▸ **Problem description**: When you spot the word "file" in a line of the data below, copy that line.

▸ **Source records**:
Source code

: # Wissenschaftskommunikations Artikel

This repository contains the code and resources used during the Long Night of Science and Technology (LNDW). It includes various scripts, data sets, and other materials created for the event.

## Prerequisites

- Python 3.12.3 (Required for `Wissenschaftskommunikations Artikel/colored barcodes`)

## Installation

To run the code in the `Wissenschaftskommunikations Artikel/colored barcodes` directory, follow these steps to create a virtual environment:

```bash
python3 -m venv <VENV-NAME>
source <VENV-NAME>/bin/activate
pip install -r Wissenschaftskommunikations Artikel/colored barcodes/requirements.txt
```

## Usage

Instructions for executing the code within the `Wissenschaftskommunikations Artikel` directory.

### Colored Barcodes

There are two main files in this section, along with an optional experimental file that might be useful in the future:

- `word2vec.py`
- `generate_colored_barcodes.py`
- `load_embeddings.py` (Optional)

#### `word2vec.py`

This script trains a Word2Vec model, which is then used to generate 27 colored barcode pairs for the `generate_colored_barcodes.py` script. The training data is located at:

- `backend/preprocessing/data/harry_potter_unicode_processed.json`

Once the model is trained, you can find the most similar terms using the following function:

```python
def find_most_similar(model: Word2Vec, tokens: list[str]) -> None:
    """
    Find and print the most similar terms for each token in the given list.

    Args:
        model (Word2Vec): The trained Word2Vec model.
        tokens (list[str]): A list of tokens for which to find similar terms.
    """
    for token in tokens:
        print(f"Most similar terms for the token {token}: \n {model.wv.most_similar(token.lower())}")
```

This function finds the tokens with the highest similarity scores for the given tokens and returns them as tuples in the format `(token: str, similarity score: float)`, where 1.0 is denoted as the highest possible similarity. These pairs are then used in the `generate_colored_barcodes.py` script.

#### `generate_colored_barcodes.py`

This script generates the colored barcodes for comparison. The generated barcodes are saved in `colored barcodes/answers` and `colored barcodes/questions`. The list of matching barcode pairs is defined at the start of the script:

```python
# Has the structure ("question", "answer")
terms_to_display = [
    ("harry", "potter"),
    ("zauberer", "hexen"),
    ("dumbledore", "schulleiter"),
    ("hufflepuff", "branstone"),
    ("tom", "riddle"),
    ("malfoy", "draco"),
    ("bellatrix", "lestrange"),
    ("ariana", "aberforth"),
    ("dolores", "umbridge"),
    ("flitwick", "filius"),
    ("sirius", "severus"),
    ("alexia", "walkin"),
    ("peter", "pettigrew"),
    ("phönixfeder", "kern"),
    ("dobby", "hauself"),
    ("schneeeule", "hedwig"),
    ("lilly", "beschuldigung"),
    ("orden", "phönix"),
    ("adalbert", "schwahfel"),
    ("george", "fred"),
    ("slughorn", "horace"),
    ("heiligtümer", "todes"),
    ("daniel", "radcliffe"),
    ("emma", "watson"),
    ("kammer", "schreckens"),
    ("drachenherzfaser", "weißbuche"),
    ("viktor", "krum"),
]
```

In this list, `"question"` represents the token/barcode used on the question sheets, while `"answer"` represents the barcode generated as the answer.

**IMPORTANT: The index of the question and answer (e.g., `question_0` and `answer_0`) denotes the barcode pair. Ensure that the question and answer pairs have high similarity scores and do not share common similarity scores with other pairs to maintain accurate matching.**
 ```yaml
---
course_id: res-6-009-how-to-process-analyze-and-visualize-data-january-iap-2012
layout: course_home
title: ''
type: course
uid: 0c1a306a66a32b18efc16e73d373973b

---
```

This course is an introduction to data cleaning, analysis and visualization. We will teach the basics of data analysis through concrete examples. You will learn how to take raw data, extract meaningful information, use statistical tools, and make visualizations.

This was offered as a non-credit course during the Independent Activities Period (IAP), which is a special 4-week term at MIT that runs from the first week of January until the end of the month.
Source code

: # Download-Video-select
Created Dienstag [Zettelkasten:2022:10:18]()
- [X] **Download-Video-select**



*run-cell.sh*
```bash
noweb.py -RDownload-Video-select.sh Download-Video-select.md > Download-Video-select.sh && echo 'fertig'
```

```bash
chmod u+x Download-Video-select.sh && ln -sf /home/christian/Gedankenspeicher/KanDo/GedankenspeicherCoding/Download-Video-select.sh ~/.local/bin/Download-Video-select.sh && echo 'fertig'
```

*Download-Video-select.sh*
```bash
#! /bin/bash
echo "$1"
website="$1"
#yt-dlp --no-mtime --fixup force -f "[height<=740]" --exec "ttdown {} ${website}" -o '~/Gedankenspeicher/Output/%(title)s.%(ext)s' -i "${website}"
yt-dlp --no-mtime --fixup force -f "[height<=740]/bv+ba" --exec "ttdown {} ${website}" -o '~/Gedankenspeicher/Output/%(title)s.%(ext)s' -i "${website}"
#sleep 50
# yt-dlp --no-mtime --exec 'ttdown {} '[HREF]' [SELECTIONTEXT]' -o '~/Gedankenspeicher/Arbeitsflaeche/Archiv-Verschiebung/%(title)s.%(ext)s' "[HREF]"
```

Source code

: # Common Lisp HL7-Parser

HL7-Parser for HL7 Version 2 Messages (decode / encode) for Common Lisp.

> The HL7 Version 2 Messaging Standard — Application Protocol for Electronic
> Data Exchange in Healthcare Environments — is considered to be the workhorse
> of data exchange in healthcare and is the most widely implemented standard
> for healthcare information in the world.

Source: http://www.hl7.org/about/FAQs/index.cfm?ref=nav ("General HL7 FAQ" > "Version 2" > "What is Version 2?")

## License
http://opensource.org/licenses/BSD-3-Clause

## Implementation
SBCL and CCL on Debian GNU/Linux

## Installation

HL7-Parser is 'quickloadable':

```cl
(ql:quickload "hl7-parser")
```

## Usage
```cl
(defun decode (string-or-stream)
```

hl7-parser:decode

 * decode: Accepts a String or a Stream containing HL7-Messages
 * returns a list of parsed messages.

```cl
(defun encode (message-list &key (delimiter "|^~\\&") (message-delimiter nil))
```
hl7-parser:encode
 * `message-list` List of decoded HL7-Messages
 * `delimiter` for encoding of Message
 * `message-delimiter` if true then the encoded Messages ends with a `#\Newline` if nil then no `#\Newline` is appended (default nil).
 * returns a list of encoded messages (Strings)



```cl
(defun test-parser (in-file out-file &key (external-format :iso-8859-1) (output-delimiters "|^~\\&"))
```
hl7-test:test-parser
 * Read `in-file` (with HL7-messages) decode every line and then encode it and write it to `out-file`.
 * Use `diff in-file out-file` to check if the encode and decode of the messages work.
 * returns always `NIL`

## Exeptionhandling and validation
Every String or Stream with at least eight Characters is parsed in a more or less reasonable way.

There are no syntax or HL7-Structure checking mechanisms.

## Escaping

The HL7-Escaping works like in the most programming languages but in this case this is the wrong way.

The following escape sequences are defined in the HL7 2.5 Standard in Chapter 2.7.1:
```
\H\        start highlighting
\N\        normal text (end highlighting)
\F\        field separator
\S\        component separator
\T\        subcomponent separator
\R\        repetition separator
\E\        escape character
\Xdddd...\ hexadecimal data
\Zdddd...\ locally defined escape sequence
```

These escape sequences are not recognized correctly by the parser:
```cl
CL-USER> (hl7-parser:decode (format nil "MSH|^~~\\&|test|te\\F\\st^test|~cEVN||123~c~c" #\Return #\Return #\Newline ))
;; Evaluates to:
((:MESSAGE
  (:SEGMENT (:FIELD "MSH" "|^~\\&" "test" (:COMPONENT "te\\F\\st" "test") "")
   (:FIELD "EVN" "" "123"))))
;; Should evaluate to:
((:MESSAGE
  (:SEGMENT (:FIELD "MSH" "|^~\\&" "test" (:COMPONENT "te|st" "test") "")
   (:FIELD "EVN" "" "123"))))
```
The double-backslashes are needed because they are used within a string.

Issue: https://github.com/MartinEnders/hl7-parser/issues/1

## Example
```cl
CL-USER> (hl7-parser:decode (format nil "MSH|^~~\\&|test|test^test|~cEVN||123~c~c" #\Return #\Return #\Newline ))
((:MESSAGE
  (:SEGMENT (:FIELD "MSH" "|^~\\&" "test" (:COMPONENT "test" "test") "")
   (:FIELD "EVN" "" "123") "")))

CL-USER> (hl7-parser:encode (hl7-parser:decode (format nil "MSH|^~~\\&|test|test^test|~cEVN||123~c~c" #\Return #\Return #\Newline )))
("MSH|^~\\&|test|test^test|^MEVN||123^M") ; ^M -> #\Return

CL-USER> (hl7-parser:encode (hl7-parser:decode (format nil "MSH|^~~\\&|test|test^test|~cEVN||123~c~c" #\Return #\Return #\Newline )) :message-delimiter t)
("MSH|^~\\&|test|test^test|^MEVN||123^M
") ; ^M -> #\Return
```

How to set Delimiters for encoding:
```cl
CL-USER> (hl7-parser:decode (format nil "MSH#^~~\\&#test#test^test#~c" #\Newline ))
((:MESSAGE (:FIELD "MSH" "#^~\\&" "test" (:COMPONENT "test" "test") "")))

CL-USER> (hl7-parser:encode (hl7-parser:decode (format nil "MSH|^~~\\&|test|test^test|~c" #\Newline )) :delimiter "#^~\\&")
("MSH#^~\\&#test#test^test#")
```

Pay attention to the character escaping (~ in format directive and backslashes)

▸ **Answer section**:
There are two main files in this section, along with an optional experimental file that might be useful in the future:
(defun test-parser (in-file out-file &key (external-format :iso-8859-1) (output-delimiters "|^~\\&"))
 * Read `in-file` (with HL7-messages) decode every line and then encode it and write it to `out-file`.
 * Use `diff in-file out-file` to check if the encode and decode of the messages work.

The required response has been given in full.